Do you have warnings hidden? When I do what you've done, I get this warning:
'ProjectName.ClassName.B.mVVirtual()' hides inherited member 'ProjectName.ClassName.A.mVVirtual()'. To make the current member override that implementation, add the override keyword. Otherwise add the new keyword.
If you used override in class B, you wouldn't have this problem; both cases would give you "C::mVVirtual". Since you're not using override in class B, there's an implicit new in front of the method. This breaks the inheritance chain. Your code is calling a method on type A, and there are no inheriting classes that override that method due to the implicit new. So it has to call class A's implementation.
Best way to think of it is that virtual methods use the actual (or concrete) type of the object to decide what implementation to execute, where non-Virtual methods use the 'declared type of the variabe you are using to access the method to decide which to run...
Override means you are writing a method that is going to 'replace' the implementation for a virtual or abstract method (with the same name/signature) higher up the inheritance chain.
new is used when there is a non-virtual method up the chain with the same name/signature, which the method you are adding will replace...

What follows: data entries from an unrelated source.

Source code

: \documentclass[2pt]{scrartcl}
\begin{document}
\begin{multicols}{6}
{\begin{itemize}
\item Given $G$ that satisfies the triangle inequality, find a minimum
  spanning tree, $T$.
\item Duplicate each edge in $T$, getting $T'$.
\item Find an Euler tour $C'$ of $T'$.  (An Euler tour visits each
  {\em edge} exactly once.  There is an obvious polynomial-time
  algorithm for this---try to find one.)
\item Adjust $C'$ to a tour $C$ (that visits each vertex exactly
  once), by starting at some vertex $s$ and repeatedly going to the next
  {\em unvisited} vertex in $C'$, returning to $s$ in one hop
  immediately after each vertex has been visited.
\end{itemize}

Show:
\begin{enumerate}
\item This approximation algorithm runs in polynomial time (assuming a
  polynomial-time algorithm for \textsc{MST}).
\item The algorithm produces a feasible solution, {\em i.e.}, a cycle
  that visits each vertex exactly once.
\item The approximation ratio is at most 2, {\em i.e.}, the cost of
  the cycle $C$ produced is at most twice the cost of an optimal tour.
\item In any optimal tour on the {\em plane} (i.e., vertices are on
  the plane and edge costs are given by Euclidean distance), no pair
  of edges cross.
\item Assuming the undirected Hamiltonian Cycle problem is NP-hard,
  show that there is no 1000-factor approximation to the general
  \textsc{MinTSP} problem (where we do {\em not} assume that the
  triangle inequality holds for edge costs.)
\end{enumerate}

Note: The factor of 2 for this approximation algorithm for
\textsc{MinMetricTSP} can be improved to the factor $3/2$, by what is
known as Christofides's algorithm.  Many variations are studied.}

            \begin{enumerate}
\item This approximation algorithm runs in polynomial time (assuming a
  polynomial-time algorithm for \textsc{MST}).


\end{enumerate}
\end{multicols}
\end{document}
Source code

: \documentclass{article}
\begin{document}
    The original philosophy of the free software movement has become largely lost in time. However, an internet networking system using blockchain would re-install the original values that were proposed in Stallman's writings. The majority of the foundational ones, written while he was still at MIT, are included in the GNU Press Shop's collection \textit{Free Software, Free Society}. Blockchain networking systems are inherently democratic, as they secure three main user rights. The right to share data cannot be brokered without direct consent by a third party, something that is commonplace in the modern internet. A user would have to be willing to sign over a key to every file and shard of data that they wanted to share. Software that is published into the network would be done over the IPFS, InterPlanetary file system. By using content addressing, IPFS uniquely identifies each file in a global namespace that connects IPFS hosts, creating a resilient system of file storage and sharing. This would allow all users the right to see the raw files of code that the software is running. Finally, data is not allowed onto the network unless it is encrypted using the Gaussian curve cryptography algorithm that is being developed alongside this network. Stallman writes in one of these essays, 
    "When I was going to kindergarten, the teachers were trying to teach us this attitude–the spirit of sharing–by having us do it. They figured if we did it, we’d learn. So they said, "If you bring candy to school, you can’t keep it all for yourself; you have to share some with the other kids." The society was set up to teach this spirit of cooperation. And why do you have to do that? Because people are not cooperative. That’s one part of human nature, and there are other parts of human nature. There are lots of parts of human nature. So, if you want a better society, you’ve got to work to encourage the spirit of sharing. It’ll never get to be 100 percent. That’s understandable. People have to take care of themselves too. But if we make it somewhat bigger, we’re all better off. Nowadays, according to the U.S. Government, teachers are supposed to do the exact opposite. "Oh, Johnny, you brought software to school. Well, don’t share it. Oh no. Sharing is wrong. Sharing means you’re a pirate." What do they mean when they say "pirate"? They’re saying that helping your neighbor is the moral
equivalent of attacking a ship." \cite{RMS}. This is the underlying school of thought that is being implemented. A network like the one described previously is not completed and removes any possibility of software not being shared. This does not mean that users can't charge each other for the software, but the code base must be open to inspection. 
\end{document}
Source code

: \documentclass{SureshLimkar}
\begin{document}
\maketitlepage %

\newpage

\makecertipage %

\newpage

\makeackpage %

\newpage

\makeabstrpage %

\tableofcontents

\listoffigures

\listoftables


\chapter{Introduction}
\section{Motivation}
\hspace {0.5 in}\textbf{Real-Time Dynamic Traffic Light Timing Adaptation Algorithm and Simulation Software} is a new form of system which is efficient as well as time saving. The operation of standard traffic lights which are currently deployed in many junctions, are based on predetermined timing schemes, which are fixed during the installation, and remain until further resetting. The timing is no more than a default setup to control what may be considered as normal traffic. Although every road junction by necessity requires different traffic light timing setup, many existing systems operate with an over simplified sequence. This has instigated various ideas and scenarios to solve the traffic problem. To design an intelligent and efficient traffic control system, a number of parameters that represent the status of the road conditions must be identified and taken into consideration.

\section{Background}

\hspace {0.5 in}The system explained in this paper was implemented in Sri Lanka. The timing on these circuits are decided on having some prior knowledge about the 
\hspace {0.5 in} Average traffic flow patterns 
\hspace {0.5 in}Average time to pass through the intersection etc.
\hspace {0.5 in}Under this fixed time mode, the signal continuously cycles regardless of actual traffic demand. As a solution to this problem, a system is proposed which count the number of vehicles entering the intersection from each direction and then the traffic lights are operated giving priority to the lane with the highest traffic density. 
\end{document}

The difference is as follows
class base { public virtual void foo() { Console.write("base.foo"); } }
class derived { public override void foo() { Console.write("derived.foo"); } }
base b = new base();
b.foo() // prints "base.foo" // no issue b is a base and variable is a base
base b = new derived();
b.foo(); // prints "derived.foo" because concrete tyoe is derived, not base
but
class base { public void foo() { Console.write("base.foo"); } }
class derived { public new void foo() { Console.write("derived.foo"); } }
base b = new base();
b.foo() // prints "base.foo" // no issue b is a base and variable is a base
base b = new derived();
b.foo(); // prints "base.foo" because variable b is base.
derived d = b as derived;
d.foo() // prints "derived.foo" - now variable d is declared as derived.
Your second call prints A::mvVirtual because that method (mVVirtual) is actually not virtual, (in spite of it's name), because it has the new specifier... So it decides based on the variable type, which is A.
To explain what is going on technically, Every Type has a "method Table" with pointers to all the methods in that type. (It is NOT the instance of a type that has this table, It is the TYPE itself.) Each Types' method table is structured with all acessible virtual methods first, from object (furthest up the inheritance chain) at the beginning, to the virtual methods declared in the type itself, at the end. Then, after all the virtual methods are represented, all the non-virtual methods are added, again, from any non-virtual methods in object, first, all the way to any non-virtual methods in the Type itself. The table is structured this way so that the offsets for all virtual metods will be identical in all derived classes' method tables, since the compiler may call these methods from variables declared as other types, even from code in other methods declared and implemented in base types of the concrete class.
When the compiler resolves a virtual method call it goes to the method table for the Type of the object itself, (the concrete type), whereas for a non-virtual call it goes to the method table for declared type of the variable. So if you call a virtual method, even from code in a base type, if the actual concrete type is Type derived from this base type, the compiler goes to the method table for that concrete type.
If you call a non-virtual method, (no matter how far down the inheritance change the actual object's type might be), The compiler access the method table for the variab;es' declared type. This table has nothing in from any derived types furthur down the chain.
This is how I understand it
A is the base class
B inherit A but doesn't override it
C inherit B but does override it
Since you are declaring A but initialize C, it will ignore the override because the base class is A and A never get overridden from B.